How Scoring Works
The Methodology
Every day, we ask an AI the same question 100 times and record all the different answers it gives. Each unique answer appears with a certain frequency.
Here's the key: While the question stays the same, the AI is given a slightly different role or persona each time (like "helpful assistant", "knowledgeable expert", "casual friend", etc.). These different roles act as "seeds" that subtly influence how the AI thinks about and answers the question, creating natural variation in responses.

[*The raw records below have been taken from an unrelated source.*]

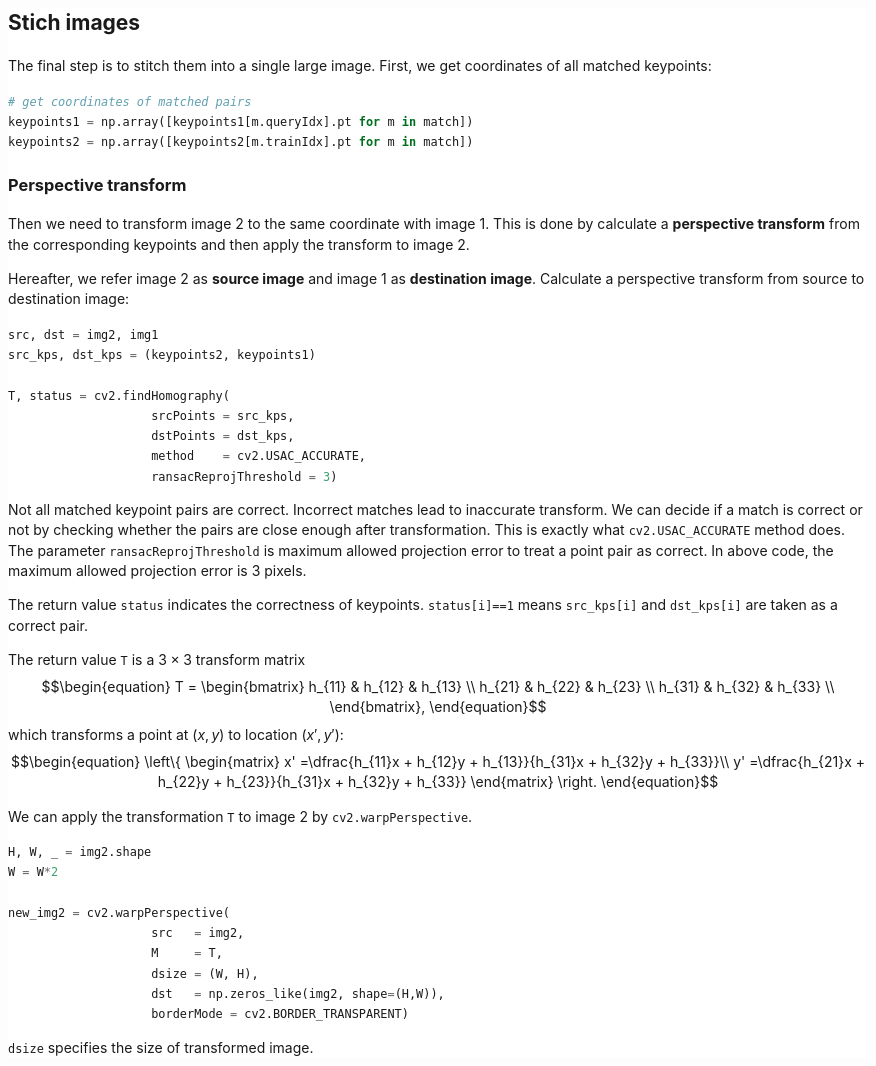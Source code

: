 
## Stich images
The final step is to stitch them into a single large image. First, we get coordinates of all matched keypoints:
```python
# get coordinates of matched pairs
keypoints1 = np.array([keypoints1[m.queryIdx].pt for m in match])
keypoints2 = np.array([keypoints2[m.trainIdx].pt for m in match])
```

### Perspective transform
Then we need to transform image 2 to the same coordinate with image 1. This is done by calculate a __perspective transform__ from the corresponding keypoints and then apply the transform to image 2.

Hereafter, we refer image 2 as __source image__ and image 1 as __destination image__. Calculate a perspective transform from source to destination image:
```python
src, dst = img2, img1
src_kps, dst_kps = (keypoints2, keypoints1)

T, status = cv2.findHomography(
                    srcPoints = src_kps,
                    dstPoints = dst_kps,
                    method    = cv2.USAC_ACCURATE,
                    ransacReprojThreshold = 3)
```
Not all matched keypoint pairs are correct. Incorrect matches lead to inaccurate transform. We can decide if a match is correct or not by checking whether the pairs are close enough after transformation. This is exactly what `cv2.USAC_ACCURATE` method does. The parameter `ransacReprojThreshold` is maximum allowed projection error to treat a point pair as correct. In above code, the maximum allowed projection error is 3 pixels.

The return value `status` indicates the correctness of keypoints. `status[i]==1` means `src_kps[i]` and `dst_kps[i]` are taken as a correct pair.

The return value `T` is a $3\times3$ transform matrix
$$\begin{equation}
T = \begin{bmatrix}
h_{11} & h_{12} & h_{13} \\
h_{21} & h_{22} & h_{23} \\
h_{31} & h_{32} & h_{33} \\
\end{bmatrix},
\end{equation}$$
which transforms a point at $(x,y)$ to location $(x', y')$:
$$\begin{equation}
\left\{
\begin{matrix}
x' =\dfrac{h_{11}x + h_{12}y + h_{13}}{h_{31}x + h_{32}y + h_{33}}\\
y' =\dfrac{h_{21}x + h_{22}y + h_{23}}{h_{31}x + h_{32}y + h_{33}}
\end{matrix} \right.
\end{equation}$$

We can apply the transformation `T` to image 2 by `cv2.warpPerspective`.
```python
H, W, _ = img2.shape
W = W*2

new_img2 = cv2.warpPerspective(
                    src   = img2,
                    M     = T,
                    dsize = (W, H),
                    dst   = np.zeros_like(img2, shape=(H,W)),
                    borderMode = cv2.BORDER_TRANSPARENT)
```
`dsize` specifies the size of transformed image.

This mimics how different people might answer the same question differently based on their perspective.
Example: "Name a type of dog breed"
When we ask the AI this question 100 times, we might get results like:
- Labrador Retriever - 31 times (31 points)

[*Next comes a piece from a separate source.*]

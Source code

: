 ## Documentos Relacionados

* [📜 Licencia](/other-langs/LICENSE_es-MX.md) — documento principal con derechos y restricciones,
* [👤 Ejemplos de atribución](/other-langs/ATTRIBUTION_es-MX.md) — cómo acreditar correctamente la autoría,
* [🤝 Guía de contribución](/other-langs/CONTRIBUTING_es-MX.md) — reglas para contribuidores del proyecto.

- Golden Retriever - 24 times (24 points)
- German Shepherd - 18 times (18 points)
- Bulldog - 12 times (12 points)
- Poodle - 8 times (8 points)
- Beagle - 7 times (7 points)
Your Score = Answer Frequency
Your score is simply how many times the AI gave that same answer out of 100 attempts.
- If you guess "Labrador Retriever" → You get 31 points
- If you guess "Golden Retriever" → You get 24 points
- If you guess "Chihuahua" (AI never said this) → You get 0 points
Strategy
The goal is to think like the AI. What would be the most common, obvious, or statistically likely answer? The more frequently the AI gives your answer, the higher your score!
Key Points
- Each question is asked to the AI 100 times
- Your score = how many times (out of 100) the AI gave your answer
- Maximum possible score per question: 100 points
- Think like the AI to maximize your score
- The AI's most common answer isn't always the "correct" answer - it's the most statistically likely one
Why This System?
This scoring system captures how AI models work - they don't give a single deterministic answer, but rather select from a probability distribution of possible answers. By using different roles/personas as "seeds" and asking 100 times, we reveal this underlying distribution and challenge you to predict it!
The variation in roles helps create a more interesting distribution of answers - just like polling 100 different people with different backgrounds would give you varied responses. Your job is to predict which answer appears most frequently.